The Times' military correspondent got in hot water for advancing a personal opinion on the Iraq War on television. But what about liberal reporters who do the same?

Skip the boring bulk of Public Editor Byron Calame's latest innocuous, inside-baseball column and skip straight to the brief shirt-tail,


Apparently some liberal Times readers complained that Times military reporter Michael Gordon had the bad taste to go on the PBS talk show"Charlie Rose" January 8 and say he wanted the United States to win the war in Iraq.


Calame: "Times editors have carefully made clear their disapproval of the expression of a personal opinion about Iraq on national television by the paper's chief military correspondent, Michael Gordon.


"The rumored military buildup in Iraq was a hot topic on the Jan. 8 'Charlie Rose' show, and the host asked Mr. Gordon if he believed 'victory is within our grasp.' The transcript of Mr. Gordon's response, which he stressed was 'purely personal,' includes these comments:


"'So I think, you know, as a purely personal view, I think it's worth it [sic] one last effort for sure to try to get this right, because my personal view is we've never really tried to win. We've simply been managing our way to defeat. And I think that if it's done right, I think that there is the chance to accomplish something.'"


A Charlie Rose watcher complained, and Calame acted.


"I raised reader concerns about Mr. Gordon's voicing of personal opinions with top editors, and received a response from Philip Taubman, the Washington bureau chief. After noting that Mr. Gordon has 'long been mindful and respectful of the line between analysis and opinion in his television appearances,' Mr. Taubman went on to draw the line in this case.

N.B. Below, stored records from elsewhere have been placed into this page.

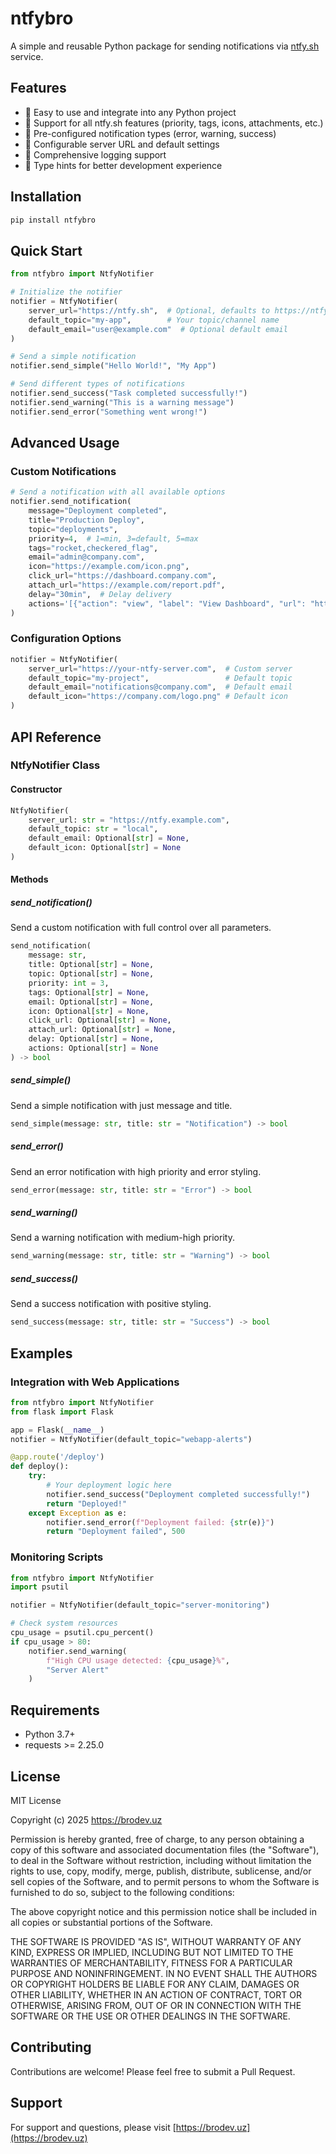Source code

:# ntfybro

A simple and reusable Python package for sending notifications via [ntfy.sh](https://ntfy.sh) service.

## Features

- 🚀 Easy to use and integrate into any Python project
- 📱 Support for all ntfy.sh features (priority, tags, icons, attachments, etc.)
- 🎯 Pre-configured notification types (error, warning, success)
- 🔧 Configurable server URL and default settings
- 📝 Comprehensive logging support
- 🐍 Type hints for better development experience

## Installation

```bash
pip install ntfybro
```

## Quick Start

```python
from ntfybro import NtfyNotifier

# Initialize the notifier
notifier = NtfyNotifier(
    server_url="https://ntfy.sh",  # Optional, defaults to https://ntfy.hvacvoice.com
    default_topic="my-app",        # Your topic/channel name
    default_email="user@example.com"  # Optional default email
)

# Send a simple notification
notifier.send_simple("Hello World!", "My App")

# Send different types of notifications
notifier.send_success("Task completed successfully!")
notifier.send_warning("This is a warning message")
notifier.send_error("Something went wrong!")
```

## Advanced Usage

### Custom Notifications

```python
# Send a notification with all available options
notifier.send_notification(
    message="Deployment completed",
    title="Production Deploy",
    topic="deployments",
    priority=4,  # 1=min, 3=default, 5=max
    tags="rocket,checkered_flag",
    email="admin@company.com",
    icon="https://example.com/icon.png",
    click_url="https://dashboard.company.com",
    attach_url="https://example.com/report.pdf",
    delay="30min",  # Delay delivery
    actions='[{"action": "view", "label": "View Dashboard", "url": "https://dashboard.company.com"}]'
)
```

### Configuration Options

```python
notifier = NtfyNotifier(
    server_url="https://your-ntfy-server.com",  # Custom server
    default_topic="my-project",                 # Default topic
    default_email="notifications@company.com",  # Default email
    default_icon="https://company.com/logo.png" # Default icon
)
```

## API Reference

### NtfyNotifier Class

#### Constructor

```python
NtfyNotifier(
    server_url: str = "https://ntfy.example.com",
    default_topic: str = "local",
    default_email: Optional[str] = None,
    default_icon: Optional[str] = None
)
```

#### Methods

##### send_notification()

Send a custom notification with full control over all parameters.

```python
send_notification(
    message: str,
    title: Optional[str] = None,
    topic: Optional[str] = None,
    priority: int = 3,
    tags: Optional[str] = None,
    email: Optional[str] = None,
    icon: Optional[str] = None,
    click_url: Optional[str] = None,
    attach_url: Optional[str] = None,
    delay: Optional[str] = None,
    actions: Optional[str] = None
) -> bool
```

##### send_simple()

Send a simple notification with just message and title.

```python
send_simple(message: str, title: str = "Notification") -> bool
```

##### send_error()

Send an error notification with high priority and error styling.

```python
send_error(message: str, title: str = "Error") -> bool
```

##### send_warning()

Send a warning notification with medium-high priority.

```python
send_warning(message: str, title: str = "Warning") -> bool
```

##### send_success()

Send a success notification with positive styling.

```python
send_success(message: str, title: str = "Success") -> bool
```

## Examples

### Integration with Web Applications

```python
from ntfybro import NtfyNotifier
from flask import Flask

app = Flask(__name__)
notifier = NtfyNotifier(default_topic="webapp-alerts")

@app.route('/deploy')
def deploy():
    try:
        # Your deployment logic here
        notifier.send_success("Deployment completed successfully!")
        return "Deployed!"
    except Exception as e:
        notifier.send_error(f"Deployment failed: {str(e)}")
        return "Deployment failed", 500
```

### Monitoring Scripts

```python
from ntfybro import NtfyNotifier
import psutil

notifier = NtfyNotifier(default_topic="server-monitoring")

# Check system resources
cpu_usage = psutil.cpu_percent()
if cpu_usage > 80:
    notifier.send_warning(
        f"High CPU usage detected: {cpu_usage}%",
        "Server Alert"
    )
```

## Requirements

- Python 3.7+
- requests >= 2.25.0

## License

MIT License

Copyright (c) 2025 https://brodev.uz

Permission is hereby granted, free of charge, to any person obtaining a copy
of this software and associated documentation files (the "Software"), to deal
in the Software without restriction, including without limitation the rights
to use, copy, modify, merge, publish, distribute, sublicense, and/or sell
copies of the Software, and to permit persons to whom the Software is
furnished to do so, subject to the following conditions:

The above copyright notice and this permission notice shall be included in all
copies or substantial portions of the Software.

THE SOFTWARE IS PROVIDED "AS IS", WITHOUT WARRANTY OF ANY KIND, EXPRESS OR
IMPLIED, INCLUDING BUT NOT LIMITED TO THE WARRANTIES OF MERCHANTABILITY,
FITNESS FOR A PARTICULAR PURPOSE AND NONINFRINGEMENT. IN NO EVENT SHALL THE
AUTHORS OR COPYRIGHT HOLDERS BE LIABLE FOR ANY CLAIM, DAMAGES OR OTHER
LIABILITY, WHETHER IN AN ACTION OF CONTRACT, TORT OR OTHERWISE, ARISING FROM,
OUT OF OR IN CONNECTION WITH THE SOFTWARE OR THE USE OR OTHER DEALINGS IN THE
SOFTWARE.

## Contributing

Contributions are welcome! Please feel free to submit a Pull Request.

## Support

For support and questions, please visit [https://brodev.uz](https://brodev.uz)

"'I would agree with you that he stepped over the line on the 'Charlie Rose' show. I have discussed the appearances with Michael and I am satisfied that the comments on the Rose show were an aberration. They were a poorly worded shorthand for some analytical points about the military and political situation in Baghdad that Michael has made in the newspaper in a more nuanced and unopinionated way. He agrees his comments on the show went too far.'


"It's a line drawn correctly by Mr. Taubman - and accepted honorably by Mr. Gordon."


Apparently Gordon's sin was to admit he was putting forth a personal view. He should have been like his colleague Neil MacFarquhar, who works the Muslim-American beat, and who advanced hisown liberal opinion on the Charlie Rose show, without any caveats about it being his "own personal view" (although it obviously was).


MacFarquhar appeared on "Charlie Rose" last July and slipped in this anti-Bush, America-critical personal commentary:


"If you talk to people my age - I'm in my mid-40s - and who grew up in poor countries like Morocco, you know, they will tell you that when they went to school in the mornings, they used to get milk, and they called it Kennedy milk because it was the Americans that sent them milk. And in 40 years, we have gone from Kennedy milk to the Bush administration rushing bombs to this part of the world. And it just erodes and erodes and erodes America's reputation."


Apparently MacFarquhar didn't get any lectures from Times editors for voicing liberal opinions on the Charlie Rose show.